# ABOUT THIS TASK
Every line from the one with "#SBATCH -J HelloWorld" to the one with "cat example_job_script.log #", including those two, is to be copied exactly; all other lines of the entries below are left out.

Records excerpted from a collection:
┄┄┄┄┄┄┄┄┄┄

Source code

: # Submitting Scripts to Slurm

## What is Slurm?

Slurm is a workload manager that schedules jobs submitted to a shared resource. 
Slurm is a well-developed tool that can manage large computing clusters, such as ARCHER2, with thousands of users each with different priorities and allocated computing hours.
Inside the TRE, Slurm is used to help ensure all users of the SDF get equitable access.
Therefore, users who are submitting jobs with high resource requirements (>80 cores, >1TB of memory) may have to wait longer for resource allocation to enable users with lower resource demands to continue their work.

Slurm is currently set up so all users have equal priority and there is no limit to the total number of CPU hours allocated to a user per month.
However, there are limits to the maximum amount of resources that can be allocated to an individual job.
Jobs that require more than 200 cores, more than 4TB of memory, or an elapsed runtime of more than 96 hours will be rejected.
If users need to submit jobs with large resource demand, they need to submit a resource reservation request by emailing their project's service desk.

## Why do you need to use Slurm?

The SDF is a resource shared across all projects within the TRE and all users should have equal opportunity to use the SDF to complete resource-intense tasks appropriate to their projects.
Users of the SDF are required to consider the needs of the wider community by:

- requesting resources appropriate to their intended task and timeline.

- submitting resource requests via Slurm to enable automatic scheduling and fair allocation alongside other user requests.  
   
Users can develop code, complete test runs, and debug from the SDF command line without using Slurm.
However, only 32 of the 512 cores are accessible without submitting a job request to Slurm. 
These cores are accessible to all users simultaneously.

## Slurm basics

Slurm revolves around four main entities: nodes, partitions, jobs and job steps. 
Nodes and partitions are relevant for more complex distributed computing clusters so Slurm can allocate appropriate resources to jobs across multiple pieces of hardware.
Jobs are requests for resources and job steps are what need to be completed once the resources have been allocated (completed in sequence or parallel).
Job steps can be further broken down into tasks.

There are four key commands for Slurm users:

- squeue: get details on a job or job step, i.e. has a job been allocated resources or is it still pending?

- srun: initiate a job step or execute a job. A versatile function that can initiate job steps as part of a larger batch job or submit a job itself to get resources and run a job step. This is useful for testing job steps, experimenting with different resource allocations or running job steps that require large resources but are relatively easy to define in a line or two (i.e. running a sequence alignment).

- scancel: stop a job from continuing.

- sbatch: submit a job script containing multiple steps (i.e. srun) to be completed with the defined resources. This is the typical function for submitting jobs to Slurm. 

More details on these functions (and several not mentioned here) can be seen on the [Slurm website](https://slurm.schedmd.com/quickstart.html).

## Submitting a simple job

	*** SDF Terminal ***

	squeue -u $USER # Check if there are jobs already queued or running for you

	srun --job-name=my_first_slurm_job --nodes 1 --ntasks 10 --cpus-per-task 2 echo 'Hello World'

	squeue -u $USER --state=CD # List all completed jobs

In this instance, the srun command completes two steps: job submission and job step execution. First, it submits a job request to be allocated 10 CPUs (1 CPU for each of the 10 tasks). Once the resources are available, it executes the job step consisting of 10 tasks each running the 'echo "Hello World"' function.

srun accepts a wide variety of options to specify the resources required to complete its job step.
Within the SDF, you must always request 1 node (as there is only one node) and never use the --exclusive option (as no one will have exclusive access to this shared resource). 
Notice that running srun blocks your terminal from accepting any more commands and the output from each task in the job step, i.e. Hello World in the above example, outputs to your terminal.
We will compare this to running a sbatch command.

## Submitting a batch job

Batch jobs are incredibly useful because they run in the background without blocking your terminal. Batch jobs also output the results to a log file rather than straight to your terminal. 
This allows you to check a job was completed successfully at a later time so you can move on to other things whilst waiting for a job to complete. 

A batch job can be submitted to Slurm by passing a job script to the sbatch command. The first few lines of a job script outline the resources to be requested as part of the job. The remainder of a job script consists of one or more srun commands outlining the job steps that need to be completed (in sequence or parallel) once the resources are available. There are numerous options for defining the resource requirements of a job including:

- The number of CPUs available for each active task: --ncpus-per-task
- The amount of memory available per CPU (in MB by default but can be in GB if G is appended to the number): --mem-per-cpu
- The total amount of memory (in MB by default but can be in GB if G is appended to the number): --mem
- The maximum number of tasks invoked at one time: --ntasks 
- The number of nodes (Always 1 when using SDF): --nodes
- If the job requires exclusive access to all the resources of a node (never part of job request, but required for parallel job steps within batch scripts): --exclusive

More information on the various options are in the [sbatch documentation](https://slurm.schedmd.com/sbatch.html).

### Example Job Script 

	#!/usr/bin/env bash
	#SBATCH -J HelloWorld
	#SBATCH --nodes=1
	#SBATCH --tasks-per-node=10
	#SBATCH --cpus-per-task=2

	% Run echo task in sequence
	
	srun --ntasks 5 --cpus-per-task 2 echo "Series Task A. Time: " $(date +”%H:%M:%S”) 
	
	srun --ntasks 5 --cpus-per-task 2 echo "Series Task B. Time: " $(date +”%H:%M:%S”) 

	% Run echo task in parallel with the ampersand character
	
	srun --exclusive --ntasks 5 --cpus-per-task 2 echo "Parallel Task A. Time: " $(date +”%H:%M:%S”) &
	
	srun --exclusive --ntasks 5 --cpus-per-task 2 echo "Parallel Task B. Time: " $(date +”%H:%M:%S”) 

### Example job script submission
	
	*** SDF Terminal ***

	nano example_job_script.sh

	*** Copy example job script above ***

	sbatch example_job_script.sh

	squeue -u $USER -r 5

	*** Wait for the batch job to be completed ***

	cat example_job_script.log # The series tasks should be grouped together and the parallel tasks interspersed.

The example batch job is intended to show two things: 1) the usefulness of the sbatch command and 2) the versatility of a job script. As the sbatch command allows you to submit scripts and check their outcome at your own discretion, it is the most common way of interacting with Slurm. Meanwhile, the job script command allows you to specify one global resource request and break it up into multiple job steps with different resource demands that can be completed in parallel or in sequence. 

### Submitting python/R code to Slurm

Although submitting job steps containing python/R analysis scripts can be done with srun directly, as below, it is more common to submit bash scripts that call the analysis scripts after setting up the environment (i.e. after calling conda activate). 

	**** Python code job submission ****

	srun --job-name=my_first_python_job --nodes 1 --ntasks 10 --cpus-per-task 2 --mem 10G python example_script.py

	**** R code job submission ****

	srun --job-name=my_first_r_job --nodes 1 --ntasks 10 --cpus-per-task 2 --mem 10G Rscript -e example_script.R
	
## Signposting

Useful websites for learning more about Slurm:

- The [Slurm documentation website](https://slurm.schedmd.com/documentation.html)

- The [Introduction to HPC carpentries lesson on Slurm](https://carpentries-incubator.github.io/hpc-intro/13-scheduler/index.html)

┄┄┄┄┄┄┄┄┄┄

# ANSWER TO THIS TASK
	#SBATCH -J HelloWorld
	#SBATCH --nodes=1
	#SBATCH --tasks-per-node=10
	#SBATCH --cpus-per-task=2

	% Run echo task in sequence
	
	srun --ntasks 5 --cpus-per-task 2 echo "Series Task A. Time: " $(date +”%H:%M:%S”) 
	
	srun --ntasks 5 --cpus-per-task 2 echo "Series Task B. Time: " $(date +”%H:%M:%S”) 

	% Run echo task in parallel with the ampersand character
	
	srun --exclusive --ntasks 5 --cpus-per-task 2 echo "Parallel Task A. Time: " $(date +”%H:%M:%S”) &
	
	srun --exclusive --ntasks 5 --cpus-per-task 2 echo "Parallel Task B. Time: " $(date +”%H:%M:%S”) 

### Example job script submission
	
	*** SDF Terminal ***

	nano example_job_script.sh

	*** Copy example job script above ***

	sbatch example_job_script.sh

	squeue -u $USER -r 5

	*** Wait for the batch job to be completed ***

	cat example_job_script.log # The series tasks should be grouped together and the parallel tasks interspersed.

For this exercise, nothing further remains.